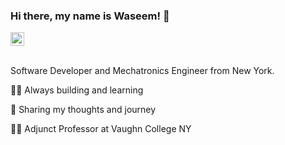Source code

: ### Hi there, my name is Waseem! 👋

<a href="https://www.linkedin.com/in/waseem-hussain/">
  <img align="center" alt="Waseem's LinkedIn" width="22px" src="https://cdn.jsdelivr.net/npm/simple-icons@v3/icons/linkedin.svg" />
</a>
</br>
</br>

Software Developer and Mechatronics Engineer from New York.


👨‍💻 Always building and learning


💬 Sharing my thoughts and journey 


👨‍🏫 Adjunct Professor at Vaughn College NY


<!-- I started coding aiming to build meaningful and impactful solutions. -->
<!-- Currently learning more and dabbling in Product Development, Blockchain and AI. -->
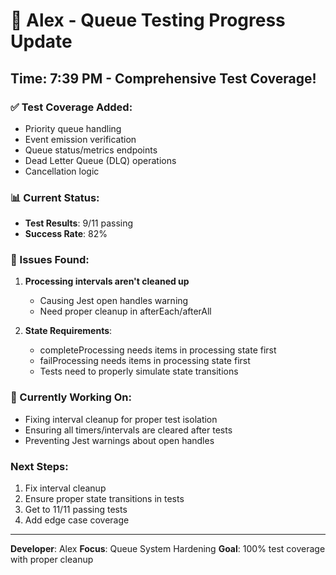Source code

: # 🧪 Alex - Queue Testing Progress Update

## Time: 7:39 PM - Comprehensive Test Coverage!

### ✅ Test Coverage Added:
- Priority queue handling
- Event emission verification
- Queue status/metrics endpoints
- Dead Letter Queue (DLQ) operations
- Cancellation logic

### 📊 Current Status:
- **Test Results**: 9/11 passing
- **Success Rate**: 82%

### 🔄 Issues Found:
1. **Processing intervals aren't cleaned up**
   - Causing Jest open handles warning
   - Need proper cleanup in afterEach/afterAll

2. **State Requirements**:
   - completeProcessing needs items in processing state first
   - failProcessing needs items in processing state first
   - Tests need to properly simulate state transitions

### 🔧 Currently Working On:
- Fixing interval cleanup for proper test isolation
- Ensuring all timers/intervals are cleared after tests
- Preventing Jest warnings about open handles

### Next Steps:
1. Fix interval cleanup
2. Ensure proper state transitions in tests
3. Get to 11/11 passing tests
4. Add edge case coverage

---
**Developer**: Alex
**Focus**: Queue System Hardening
**Goal**: 100% test coverage with proper cleanup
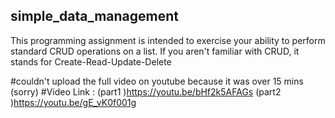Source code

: ## simple_data_management
This programming assignment is intended to exercise your ability to perform standard CRUD operations on a list. If you aren't familiar with CRUD, it stands for Create-Read-Update-Delete 

#couldn't upload the full video on youtube because it was over 15 mins (sorry)
#Video Link : (part1 )https://youtu.be/bHf2k5AFAGs (part2 )https://youtu.be/gE_vK0f001g

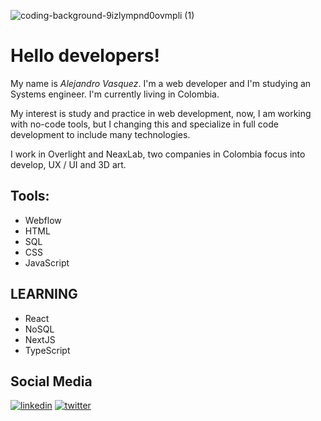 ![coding-background-9izlympnd0ovmpli (1)](https://github.com/ImMelein/ImMelein/assets/157184180/e586514f-7935-45ff-8cb5-014a3cf5c23a)

# Hello  developers!

My name is *Alejandro Vasquez*. I'm a web developer and I'm studying an Systems engineer. I'm currently living in Colombia.

My interest is study and practice in web development, now, I am working with no-code tools, but I changing this and specialize in  full code development to include many technologies.

I work in Overlight and NeaxLab, two companies in Colombia focus into develop, UX / UI  and 3D art.

## Tools: 
- Webflow
- HTML
- SQL
- CSS
- JavaScript


## LEARNING
- React 
- NoSQL
- NextJS
- TypeScript

## Social Media
[![linkedin](https://img.shields.io/badge/linkedin-0A66C2?style=for-the-badge&logo=linkedin&logoColor=white)](https://www.linkedin.com/in/alejandro-vásquez-39b660229)
[![twitter](https://img.shields.io/badge/twitter-1DA1F2?style=for-the-badge&logo=twitter&logoColor=white)](https://twitter.com/AbraxasTsumi)
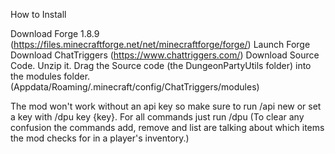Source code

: How to Install

Download Forge 1.8.9 (https://files.minecraftforge.net/net/minecraftforge/forge/)
Launch Forge
Download ChatTriggers (https://www.chattriggers.com/)
Download Source Code.
Unzip it.
Drag the Source code (the DungeonPartyUtils folder) into the modules folder. (Appdata/Roaming/.minecraft/config/ChatTriggers/modules)

The mod won't work without an api key so make sure to run /api new or set a key with /dpu key {key}. For all commands just run /dpu
(To clear any confusion the commands add, remove and list are talking about which items the mod checks for in a player's inventory.)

++++++

Repeat the listing word for word, omitting the pictures.

ANSWER SECTION:
Source code

: ### Hi there, my name is Waseem! 👋

<a href="https://www.linkedin.com/in/waseem-hussain/">
  <img align="center" alt="Waseem's LinkedIn" width="22px" src="https://cdn.jsdelivr.net/npm/simple-icons@v3/icons/linkedin.svg" />
</a>
</br>
</br>

Software Developer and Mechatronics Engineer from New York.


👨‍💻 Always building and learning


💬 Sharing my thoughts and journey 


👨‍🏫 Adjunct Professor at Vaughn College NY


<!-- I started coding aiming to build meaningful and impactful solutions. -->
<!-- Currently learning more and dabbling in Product Development, Blockchain and AI. -->
Source code

: # 🧪 Alex - Queue Testing Progress Update

## Time: 7:39 PM - Comprehensive Test Coverage!

### ✅ Test Coverage Added:
- Priority queue handling
- Event emission verification
- Queue status/metrics endpoints
- Dead Letter Queue (DLQ) operations
- Cancellation logic

### 📊 Current Status:
- **Test Results**: 9/11 passing
- **Success Rate**: 82%

### 🔄 Issues Found:
1. **Processing intervals aren't cleaned up**
   - Causing Jest open handles warning
   - Need proper cleanup in afterEach/afterAll

2. **State Requirements**:
   - completeProcessing needs items in processing state first
   - failProcessing needs items in processing state first
   - Tests need to properly simulate state transitions

### 🔧 Currently Working On:
- Fixing interval cleanup for proper test isolation
- Ensuring all timers/intervals are cleared after tests
- Preventing Jest warnings about open handles

### Next Steps:
1. Fix interval cleanup
2. Ensure proper state transitions in tests
3. Get to 11/11 passing tests
4. Add edge case coverage

---
**Developer**: Alex
**Focus**: Queue System Hardening
**Goal**: 100% test coverage with proper cleanup
Source code

: ## simple_data_management
This programming assignment is intended to exercise your ability to perform standard CRUD operations on a list. If you aren't familiar with CRUD, it stands for Create-Read-Update-Delete 

#couldn't upload the full video on youtube because it was over 15 mins (sorry)
#Video Link : (part1 )https://youtu.be/bHf2k5AFAGs (part2 )https://youtu.be/gE_vK0f001g

 ![coding-background-9izlympnd0ovmpli (1)](https://github.com/ImMelein/ImMelein/assets/157184180/e586514f-7935-45ff-8cb5-014a3cf5c23a)

# Hello  developers!

My name is *Alejandro Vasquez*. I'm a web developer and I'm studying an Systems engineer. I'm currently living in Colombia.

My interest is study and practice in web development, now, I am working with no-code tools, but I changing this and specialize in  full code development to include many technologies.

I work in Overlight and NeaxLab, two companies in Colombia focus into develop, UX / UI  and 3D art.

## Tools: 
- Webflow
- HTML
- SQL
- CSS
- JavaScript


## LEARNING
- React 
- NoSQL
- NextJS
- TypeScript

## Social Media
[![linkedin](https://img.shields.io/badge/linkedin-0A66C2?style=for-the-badge&logo=linkedin&logoColor=white)](https://www.linkedin.com/in/alejandro-vásquez-39b660229)
[![twitter](https://img.shields.io/badge/twitter-1DA1F2?style=for-the-badge&logo=twitter&logoColor=white)](https://twitter.com/AbraxasTsumi)
Source code

: How to Install

Download Forge 1.8.9 (https://files.minecraftforge.net/net/minecraftforge/forge/)
Launch Forge
Download ChatTriggers (https://www.chattriggers.com/)
Download Source Code.
Unzip it.
Drag the Source code (the DungeonPartyUtils folder) into the modules folder. (Appdata/Roaming/.minecraft/config/ChatTriggers/modules)

The mod won't work without an api key so make sure to run /api new or set a key with /dpu key {key}. For all commands just run /dpu
(To clear any confusion the commands add, remove and list are talking about which items the mod checks for in a player's inventory.)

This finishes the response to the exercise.